Muitos motoristas de aplicativos, caminhoneiros e motoristas profissionais usaram os espaços de comentários na internet para manifestar certa preocupação e descontentamento com os rumos da fiscalização tecnológica, argumentando que as estradas brasileiras já possuem armadilhas demais e sinalizações confusas que induzem o motorista ao erro. Para essa corrente de usuários das redes virtuais, vigiar o trajeto completo do condutor gera uma sensação desconfortável de vigilância constante, sustentando que o governo deveria focar os investimentos na melhoria do asfalto, na duplicação das pistas perigosas e na iluminação dos trechos noturnos antes de instalar novos equipamentos de controle eletrônico.

Por outro lado, em fóruns virtuais dedicados ao estudo da engenharia de tráfego, da segurança viária e da medicina do tráfego, diversos especialistas, professores e policiais rodoviários elogiaram de forma muito convicta os testes realizados no Espírito Santo. Esse grupo de analistas explica nas timelines que o sistema de velocidade média já é adotado com enorme sucesso há anos em países desenvolvidos da Europa e nos Estados Unidos, e que a sua implementação definitiva no Brasil seria a única maneira eficaz de acabar com o chamado “efeito canguru”, que é o hábito perigoso de frear bruscamente na frente do radar e acelerar logo em seguida, o que causa colisões traseiras e atropelamentos.

Os biólogos e defensores das causas ambientais também aproveitaram o engajamento do tema na internet para destacarem o impacto positivo que o controle de velocidade média exerce especificamente na proteção da fauna silvestre que habita a região de Sooretama. Os especialistas esclarecem que os atropelamentos de animais de grande porte — como onças, antas e capivaras — ocorrem justamente nos trechos onde os motoristas aceleram após passarem pelos radares tradicionais, e que forçar os condutores a manterem um ritmo constante e prudente de 60 km/h ao longo de todo o perímetro de preservação é fundamental para evitar a extinção de espécies raras e garantir a segurança dos próprios ocupantes dos veículos.

O debate a respeito da mudança nas regras de trânsito também promete movimentar as atenções de deputados federais e senadores nas comissões de Constituição e Justiça e de Transportes no Congresso Nacional, em Brasília, onde juristas ligados ao setor de trânsito já começaram a desenhar minutas de projetos de lei para atualizar o Código de Trânsito Brasileiro.

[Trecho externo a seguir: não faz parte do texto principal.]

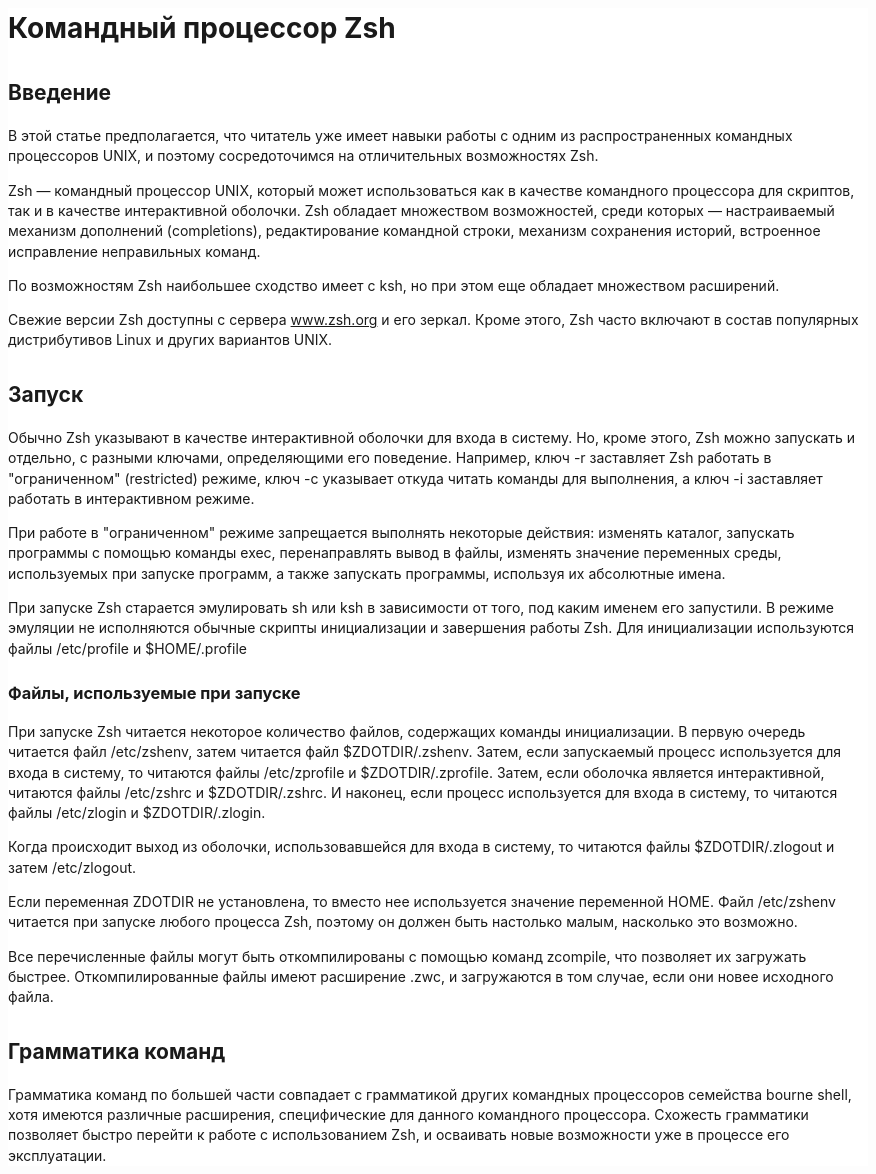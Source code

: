 #  Командный процессор Zsh
##  Введение
В этой статье предполагается, что читатель уже имеет навыки работы с одним из распространенных командных процессоров UNIX, и поэтому сосредоточимся на отличительных возможностях Zsh.

Zsh — командный процессор UNIX, который может использоваться как в качестве командного процессора для скриптов, так и в качестве интерактивной оболочки. Zsh обладает множеством возможностей, среди которых — настраиваемый механизм дополнений (completions), редактирование командной строки, механизм сохранения историй, встроенное исправление неправильных команд.

По возможностям Zsh наибольшее сходство имеет с ksh, но при этом еще обладает множеством расширений.

Свежие версии Zsh доступны с сервера www.zsh.org и его зеркал. Кроме этого, Zsh часто включают в состав популярных дистрибутивов Linux и других вариантов UNIX.

##  Запуск
Обычно Zsh указывают в качестве интерактивной оболочки для входа в систему. Но, кроме этого, Zsh можно запускать и отдельно, с разными ключами, определяющими его поведение. Например, ключ -r заставляет Zsh работать в "ограниченном" (restricted) режиме, ключ -c указывает откуда читать команды для выполнения, а ключ -i заставляет работать в интерактивном режиме.

При работе в "ограниченном" режиме запрещается выполнять некоторые действия: изменять каталог, запускать программы с помощью команды exec, перенаправлять вывод в файлы, изменять значение переменных среды, используемых при запуске программ, а также запускать программы, используя их абсолютные имена.

При запуске Zsh старается эмулировать sh или ksh в зависимости от того, под каким именем его запустили. В режиме эмуляции не исполняются обычные скрипты инициализации и завершения работы Zsh. Для инициализации используются файлы /etc/profile и $HOME/.profile

###  Файлы, используемые при запуске
При запуске Zsh читается некоторое количество файлов, содержащих команды инициализации. В первую очередь читается файл /etc/zshenv, затем читается файл $ZDOTDIR/.zshenv. Затем, если запускаемый процесс используется для входа в систему, то читаются файлы /etc/zprofile и $ZDOTDIR/.zprofile. Затем, если оболочка является интерактивной, читаются файлы /etc/zshrc и $ZDOTDIR/.zshrc. И наконец, если процесс используется для входа в систему, то читаются файлы /etc/zlogin и $ZDOTDIR/.zlogin.

Когда происходит выход из оболочки, использовавшейся для входа в систему, то читаются файлы $ZDOTDIR/.zlogout и затем /etc/zlogout.

Если переменная ZDOTDIR не установлена, то вместо нее используется значение переменной HOME. Файл /etc/zshenv читается при запуске любого процесса Zsh, поэтому он должен быть настолько малым, насколько это возможно.

Все перечисленные файлы могут быть откомпилированы с помощью команд zcompile, что позволяет их загружать быстрее. Откомпилированные файлы имеют расширение .zwc, и загружаются в том случае, если они новее исходного файла.

##  Грамматика команд
Грамматика команд по большей части совпадает с грамматикой других командных процессоров семейства bourne shell, хотя имеются различные расширения, специфические для данного командного процессора. Схожесть грамматики позволяет быстро перейти к работе с использованием Zsh, и осваивать новые возможности уже в процессе его эксплуатации.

Os parlamentares favoráveis à atualização argumentam que a tecnologia corre mais rápido do que as leis brasileiras e que o país precisa se modernizar para permitir que os dados de velocidade média sirvam como prova legal para autuações, garantindo que a fiscalização eletrônica cumpra o seu papel educativo de forma plena.

Por fim, toda essa crônica jornalística a respeito do novo radar de velocidade média na BR-101 deixa claro que a mensagem central trazida por esse avanço tecnológico é muito transparente e direta para toda a sociedade: muito mais importante do que frear de forma hipócrita diante do poste do radar é dirigir com total responsabilidade, paciência e consciência ecológica durante todo o percurso da viagem. A disputa de opiniões entre o conforto da pressa individual nas pistas e a exigência coletiva de segurança e preservação da vida promete continuar ditando o ritmo das manchetes de trânsito nos próximos meses. Enquanto os testes continuam gerando dados nos computadores e as postagens acumulam milhares de curtidas nas timelines das redes sociais, a única certeza que fica gravada nas telas é que a segurança nas estradas do nosso tempo depende da nossa capacidade de evoluir os nossos hábitos ao volante.